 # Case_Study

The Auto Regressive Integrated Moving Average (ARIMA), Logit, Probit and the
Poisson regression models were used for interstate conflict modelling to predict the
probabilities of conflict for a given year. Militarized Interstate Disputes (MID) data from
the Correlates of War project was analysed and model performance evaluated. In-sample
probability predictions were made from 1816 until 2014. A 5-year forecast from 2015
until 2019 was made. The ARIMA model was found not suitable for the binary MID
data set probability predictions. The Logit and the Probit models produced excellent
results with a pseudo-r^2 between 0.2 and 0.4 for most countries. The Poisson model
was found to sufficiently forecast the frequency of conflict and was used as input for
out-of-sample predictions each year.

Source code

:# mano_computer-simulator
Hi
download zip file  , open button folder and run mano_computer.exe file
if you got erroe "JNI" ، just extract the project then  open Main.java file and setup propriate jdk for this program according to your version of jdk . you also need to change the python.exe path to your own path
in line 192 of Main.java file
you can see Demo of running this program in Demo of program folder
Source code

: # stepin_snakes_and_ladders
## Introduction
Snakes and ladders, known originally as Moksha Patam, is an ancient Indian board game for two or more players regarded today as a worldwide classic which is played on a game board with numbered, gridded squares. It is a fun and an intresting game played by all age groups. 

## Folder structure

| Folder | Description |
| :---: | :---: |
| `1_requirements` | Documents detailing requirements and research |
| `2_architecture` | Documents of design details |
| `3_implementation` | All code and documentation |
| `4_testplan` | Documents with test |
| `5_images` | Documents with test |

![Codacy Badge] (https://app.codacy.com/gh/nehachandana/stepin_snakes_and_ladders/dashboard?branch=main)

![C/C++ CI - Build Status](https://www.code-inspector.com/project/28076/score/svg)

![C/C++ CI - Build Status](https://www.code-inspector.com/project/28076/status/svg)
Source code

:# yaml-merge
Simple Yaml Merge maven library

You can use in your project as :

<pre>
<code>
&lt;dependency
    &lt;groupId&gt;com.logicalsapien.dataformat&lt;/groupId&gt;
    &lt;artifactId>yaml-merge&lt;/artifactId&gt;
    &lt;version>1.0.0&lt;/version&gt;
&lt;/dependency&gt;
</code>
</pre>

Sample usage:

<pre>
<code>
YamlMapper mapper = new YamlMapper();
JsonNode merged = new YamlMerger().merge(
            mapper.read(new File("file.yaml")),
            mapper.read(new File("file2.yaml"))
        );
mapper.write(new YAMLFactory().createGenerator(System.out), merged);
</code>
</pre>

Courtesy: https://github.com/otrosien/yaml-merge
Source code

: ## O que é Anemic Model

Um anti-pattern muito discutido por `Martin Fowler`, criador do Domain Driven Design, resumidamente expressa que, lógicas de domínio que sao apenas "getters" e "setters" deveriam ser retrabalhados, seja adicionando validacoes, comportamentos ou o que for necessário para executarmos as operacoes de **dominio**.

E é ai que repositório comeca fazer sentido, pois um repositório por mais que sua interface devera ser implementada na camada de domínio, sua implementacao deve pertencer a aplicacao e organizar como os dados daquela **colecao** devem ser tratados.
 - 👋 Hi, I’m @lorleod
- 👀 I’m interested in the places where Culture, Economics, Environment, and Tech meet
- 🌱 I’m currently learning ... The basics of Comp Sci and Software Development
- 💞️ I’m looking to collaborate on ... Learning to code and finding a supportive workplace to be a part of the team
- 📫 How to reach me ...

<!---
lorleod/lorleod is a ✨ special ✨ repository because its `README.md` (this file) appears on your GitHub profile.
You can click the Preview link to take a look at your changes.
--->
--------------------
= Exercise =
Every line from the one containing "- 💞️ I’m looking" through the last line of the entries should be output exactly; nothing else belongs in the reply.

= Answer =
- 💞️ I’m looking to collaborate on ... Learning to code and finding a supportive workplace to be a part of the team
- 📫 How to reach me ...

<!---
lorleod/lorleod is a ✨ special ✨ repository because its `README.md` (this file) appears on your GitHub profile.
You can click the Preview link to take a look at your changes.
--->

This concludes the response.